Exercise aim | Although pictures appear in the entries below, leave them out and print exactly the lines from the first line through the line containing "(latest update) |".

Material to process |

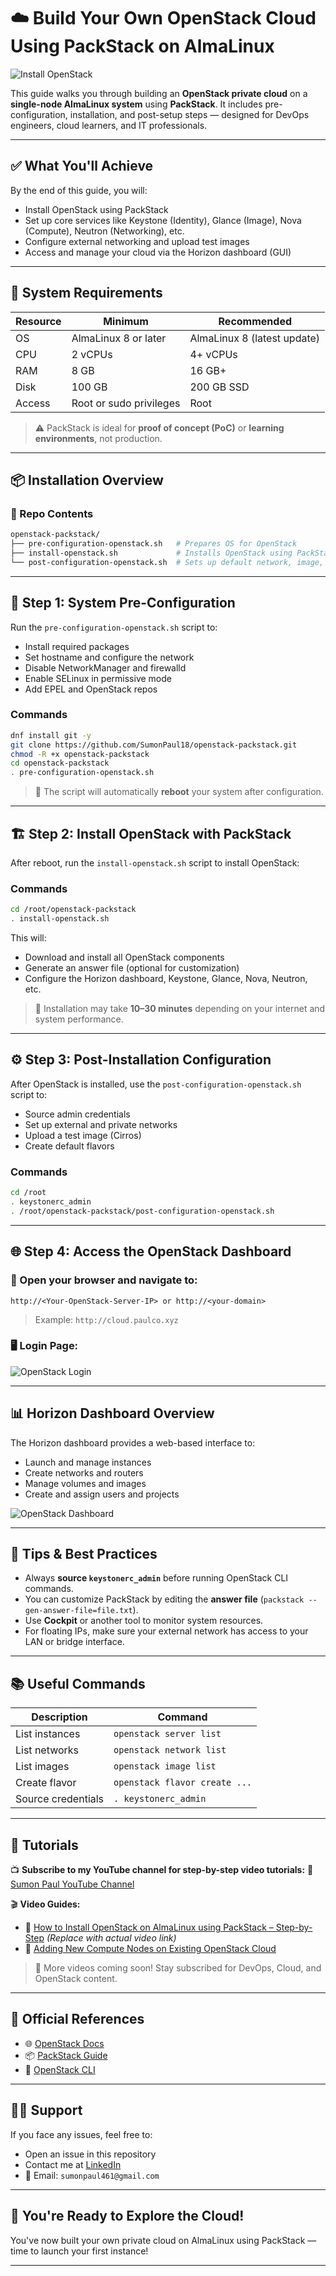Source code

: # ☁️ Build Your Own OpenStack Cloud Using PackStack on AlmaLinux

![Install OpenStack](https://github.com/SumonPaul18/openstack-packstack/blob/main/images/InstallOpenStack.png)

This guide walks you through building an **OpenStack private cloud** on a **single-node AlmaLinux system** using **PackStack**. It includes pre-configuration, installation, and post-setup steps — designed for DevOps engineers, cloud learners, and IT professionals.

---

## ✅ What You'll Achieve

By the end of this guide, you will:

* Install OpenStack using PackStack
* Set up core services like Keystone (Identity), Glance (Image), Nova (Compute), Neutron (Networking), etc.
* Configure external networking and upload test images
* Access and manage your cloud via the Horizon dashboard (GUI)

---

## 🧾 System Requirements

| Resource | Minimum                 | Recommended                 |
| -------- | ----------------------- | --------------------------- |
| OS       | AlmaLinux 8 or later    | AlmaLinux 8 (latest update) |
| CPU      | 2 vCPUs                 | 4+ vCPUs                    |
| RAM      | 8 GB                    | 16 GB+                      |
| Disk     | 100 GB                  | 200 GB SSD                  |
| Access   | Root or sudo privileges | Root                        |

> ⚠️ PackStack is ideal for **proof of concept (PoC)** or **learning environments**, not production.

---

## 📦 Installation Overview

### 📁 Repo Contents

```bash
openstack-packstack/
├── pre-configuration-openstack.sh   # Prepares OS for OpenStack
├── install-openstack.sh             # Installs OpenStack using PackStack
└── post-configuration-openstack.sh  # Sets up default network, image, flavor
```

---

## 🔧 Step 1: System Pre-Configuration

Run the `pre-configuration-openstack.sh` script to:

* Install required packages
* Set hostname and configure the network
* Disable NetworkManager and firewalld
* Enable SELinux in permissive mode
* Add EPEL and OpenStack repos

### Commands

```bash
dnf install git -y
git clone https://github.com/SumonPaul18/openstack-packstack.git
chmod -R +x openstack-packstack
cd openstack-packstack
. pre-configuration-openstack.sh
```

> 🔄 The script will automatically **reboot** your system after configuration.

---

## 🏗️ Step 2: Install OpenStack with PackStack

After reboot, run the `install-openstack.sh` script to install OpenStack:

### Commands

```bash
cd /root/openstack-packstack
. install-openstack.sh
```

This will:

* Download and install all OpenStack components
* Generate an answer file (optional for customization)
* Configure the Horizon dashboard, Keystone, Glance, Nova, Neutron, etc.

> 📝 Installation may take **10–30 minutes** depending on your internet and system performance.

---

## ⚙️ Step 3: Post-Installation Configuration

After OpenStack is installed, use the `post-configuration-openstack.sh` script to:

* Source admin credentials
* Set up external and private networks
* Upload a test image (Cirros)
* Create default flavors

### Commands

```bash
cd /root
. keystonerc_admin
. /root/openstack-packstack/post-configuration-openstack.sh
```

---

## 🌐 Step 4: Access the OpenStack Dashboard

### 📌 Open your browser and navigate to:

```
http://<Your-OpenStack-Server-IP> or http://<your-domain>
```

> Example:
> `http://cloud.paulco.xyz`

### 🖥️ Login Page:

![OpenStack Login](https://github.com/SumonPaul18/openstack-packstack/blob/main/images/oplogin.png)

---

## 📊 Horizon Dashboard Overview

The Horizon dashboard provides a web-based interface to:

* Launch and manage instances
* Create networks and routers
* Manage volumes and images
* Create and assign users and projects

![OpenStack Dashboard](https://github.com/SumonPaul18/openstack-packstack/blob/main/images/opdash.png)

---

## 🧠 Tips & Best Practices

* Always **source `keystonerc_admin`** before running OpenStack CLI commands.
* You can customize PackStack by editing the **answer file** (`packstack --gen-answer-file=file.txt`).
* Use **Cockpit** or another tool to monitor system resources.
* For floating IPs, make sure your external network has access to your LAN or bridge interface.

---

## 📚 Useful Commands

| Description        | Command                       |
| ------------------ | ----------------------------- |
| List instances     | `openstack server list`       |
| List networks      | `openstack network list`      |
| List images        | `openstack image list`        |
| Create flavor      | `openstack flavor create ...` |
| Source credentials | `. keystonerc_admin`          |

---

## 🎥 Tutorials

📺 **Subscribe to my YouTube channel for step-by-step video tutorials:**
🔗 [Sumon Paul YouTube Channel](https://www.youtube.com/@cloudengineer187)

🎬 **Video Guides:**

* 🔹 [How to Install OpenStack on AlmaLinux using PackStack – Step-by-Step](https://youtu.be/kMxnd3gqYdg?list=PLb2ltiwnZ24xGWcrdjf8QC_Ac8dFBTBnZ) *(Replace with actual video link)*
* 🔹 [Adding New Compute Nodes on Existing OpenStack Cloud](https://youtu.be/vcKe_V0NLV8?list=PLb2ltiwnZ24xGWcrdjf8QC_Ac8dFBTBnZ)


> 🎯 More videos coming soon! Stay subscribed for DevOps, Cloud, and OpenStack content.

---

## 🔗 Official References

* 🌐 [OpenStack Docs](https://docs.openstack.org/)
* 📦 [PackStack Guide](https://docs.openstack.org/packstack/latest/)
* 📖 [OpenStack CLI](https://docs.openstack.org/python-openstackclient/latest/)

---

## 🙋‍♂️ Support

If you face any issues, feel free to:

* Open an issue in this repository
* Contact me at [LinkedIn](https://linkedin.com/in/sumonpaul18)
* 📧 Email: `sumonpaul461@gmail.com`

---

## 🎉 You're Ready to Explore the Cloud!

You've now built your own private cloud on AlmaLinux using PackStack — time to launch your first instance!

---

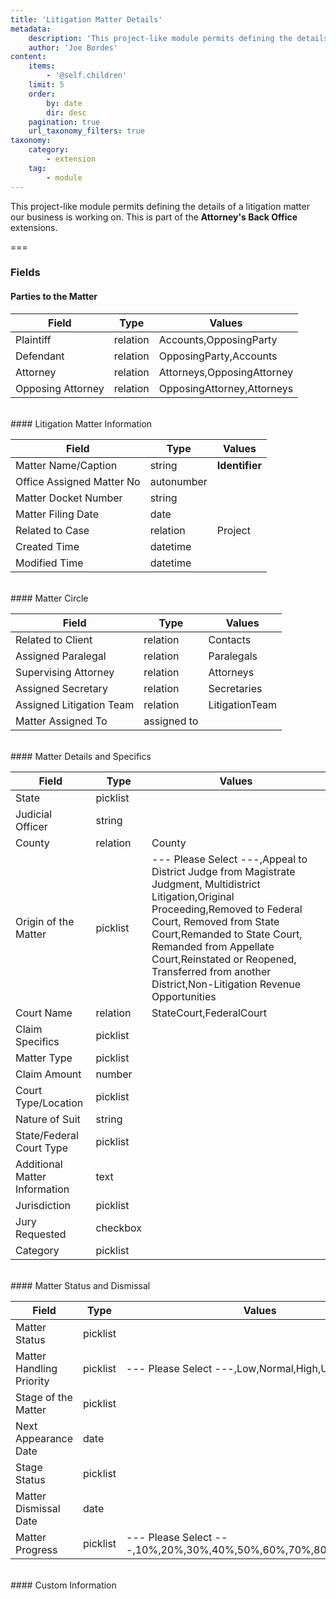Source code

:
 ```yaml
---
title: 'Litigation Matter Details'
metadata:
    description: 'This project-like module permits defining the details of a litigation matter our business is working on.This is part of the Attorneys Back Office extensions.'
    author: 'Joe Bordes'
content:
    items:
        - '@self.children'
    limit: 5
    order:
        by: date
        dir: desc
    pagination: true
    url_taxonomy_filters: true
taxonomy:
    category:
        - extension
    tag:
        - module
---
```


This project-like module permits defining the details of a litigation matter our business is working on.
This is part of the **Attorney's Back Office** extensions.

===

### Fields

#### Parties to the Matter

<table class="table table-striped">
<thead>
<tr class="header">
<th>Field</th>
<th>Type</th>
<th>Values</th>
</tr>
</thead>
<tbody>
<tr>
<td>Plaintiff</td>
<td>relation</td>
<td>Accounts,OpposingParty</td>
</tr>
<tr>
<td>Defendant</td>
<td>relation</td>
<td>OpposingParty,Accounts</td>
</tr>
<tr>
<td>Attorney</td>
<td>relation</td>
<td>Attorneys,OpposingAttorney</td>
</tr>
<tr>
<td>Opposing Attorney</td>
<td>relation</td>
<td>OpposingAttorney,Attorneys</td>
</tr>
</tbody>
</table>
<br>
#### Litigation Matter Information

<table class="table table-striped">
<thead>
<tr class="header">
<th>Field</th>
<th>Type</th>
<th>Values</th>
</tr>
</thead>
<tbody>
<tr>
<td>Matter Name/Caption</td>
<td>string</td>
<td><strong>Identifier</strong></td>
</tr>
<tr>
<td>Office Assigned Matter No</td>
<td>autonumber</td>
<td></td>
</tr>
<tr>
<td>Matter Docket Number</td>
<td>string</td>
<td></td>
</tr>
<tr>
<td>Matter Filing Date</td>
<td>date</td>
<td></td>
</tr>
<tr>
<td>Related to Case</td>
<td>relation</td>
<td>Project</td>
</tr>
<tr>
<td>Created Time</td>
<td>datetime</td>
<td></td>
</tr>
<tr>
<td>Modified Time</td>
<td>datetime</td>
<td></td>
</tr>
</tbody>
</table>
<br>
#### Matter Circle

<table class="table table-striped">
<thead>
<tr class="header">
<th>Field</th>
<th>Type</th>
<th>Values</th>
</tr>
</thead>
<tbody>
<tr>
<td>Related to Client</td>
<td>relation</td>
<td>Contacts</td>
</tr>
<tr>
<td>Assigned Paralegal</td>
<td>relation</td>
<td>Paralegals</td>
</tr>
<tr>
<td>Supervising Attorney</td>
<td>relation</td>
<td>Attorneys</td>
</tr>
<tr>
<td>Assigned Secretary</td>
<td>relation</td>
<td>Secretaries</td>
</tr>
<tr>
<td>Assigned Litigation Team</td>
<td>relation</td>
<td>LitigationTeam</td>
</tr>
<tr>
<td>Matter Assigned To</td>
<td>assigned to</td>
<td></td>
</tr>
</tbody>
</table>
<br>
#### Matter Details and Specifics

<table class="table table-striped">
<thead>
<tr class="header">
<th>Field</th>
<th>Type</th>
<th>Values</th>
</tr>
</thead>
<tbody>
<tr>
<td>State</td>
<td>picklist</td>
<td></td>
</tr>
<tr>
<td>Judicial Officer</td>
<td>string</td>
<td></td>
</tr>
<tr>
<td>County</td>
<td>relation</td>
<td>County</td>
</tr>
<tr>
<td>Origin of the Matter</td>
<td>picklist</td>
<td>--- Please Select ---,Appeal to District Judge from Magistrate Judgment,
Multidistrict Litigation,Original Proceeding,Removed to Federal Court,
Removed from State Court,Remanded to State Court,
Remanded from Appellate Court,Reinstated or Reopened,
Transferred from another District,Non-Litigation Revenue Opportunities</td>
</tr>
<tr>
<td>Court Name</td>
<td>relation</td>
<td>StateCourt,FederalCourt</td>
</tr>
<tr>
<td>Claim Specifics</td>
<td>picklist</td>
<td></td>
</tr>
<tr>
<td>Matter Type</td>
<td>picklist</td>
<td></td>
</tr>
<tr>
<td>Claim Amount</td>
<td>number</td>
<td></td>
</tr>
<tr>
<td>Court Type/Location</td>
<td>picklist</td>
<td></td>
</tr>
<tr>
<td>Nature of Suit</td>
<td>string</td>
<td></td>
</tr>
<tr>
<td>State/Federal Court Type</td>
<td>picklist</td>
<td></td>
</tr>
<tr>
<td>Additional Matter Information</td>
<td>text</td>
<td></td>
</tr>
<tr>
<td>Jurisdiction</td>
<td>picklist</td>
<td></td>
</tr>
<tr>
<td>Jury Requested</td>
<td>checkbox</td>
<td></td>
</tr>
<tr>
<td>Category</td>
<td>picklist</td>
<td></td>
</tr>
</tbody>
</table>
<br>
#### Matter Status and Dismissal

<table class="table table-striped">
<thead>
<tr class="header">
<th>Field</th>
<th>Type</th>
<th>Values</th>
</tr>
</thead>
<tbody>
<tr>
<td>Matter Status</td>
<td>picklist</td>
<td></td>
</tr>
<tr>
<td>Matter Handling Priority</td>
<td>picklist</td>
<td>--- Please Select ---,Low,Normal,High,Urgent</td>
</tr>
<tr>
<td>Stage of the Matter</td>
<td>picklist</td>
<td></td>
</tr>
<tr>
<td>Next Appearance Date</td>
<td>date</td>
<td></td>
</tr>
<tr>
<td>Stage Status</td>
<td>picklist</td>
<td></td>
</tr>
<tr>
<td>Matter Dismissal Date</td>
<td>date</td>
<td></td>
</tr>
<tr>
<td>Matter Progress</td>
<td>picklist</td>
<td>--- Please Select ---,10%,20%,30%,40%,50%,60%,70%,80%,90%,100%</td>
</tr>
</tbody>
</table>
<br>
#### Custom Information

Written solution |
Source code

: # ☁️ Build Your Own OpenStack Cloud Using PackStack on AlmaLinux

![Install OpenStack](https://github.com/SumonPaul18/openstack-packstack/blob/main/images/InstallOpenStack.png)

This guide walks you through building an **OpenStack private cloud** on a **single-node AlmaLinux system** using **PackStack**. It includes pre-configuration, installation, and post-setup steps — designed for DevOps engineers, cloud learners, and IT professionals.

---

## ✅ What You'll Achieve

By the end of this guide, you will:

* Install OpenStack using PackStack
* Set up core services like Keystone (Identity), Glance (Image), Nova (Compute), Neutron (Networking), etc.
* Configure external networking and upload test images
* Access and manage your cloud via the Horizon dashboard (GUI)

---

## 🧾 System Requirements

| Resource | Minimum                 | Recommended                 |
| -------- | ----------------------- | --------------------------- |
| OS       | AlmaLinux 8 or later    | AlmaLinux 8 (latest update) |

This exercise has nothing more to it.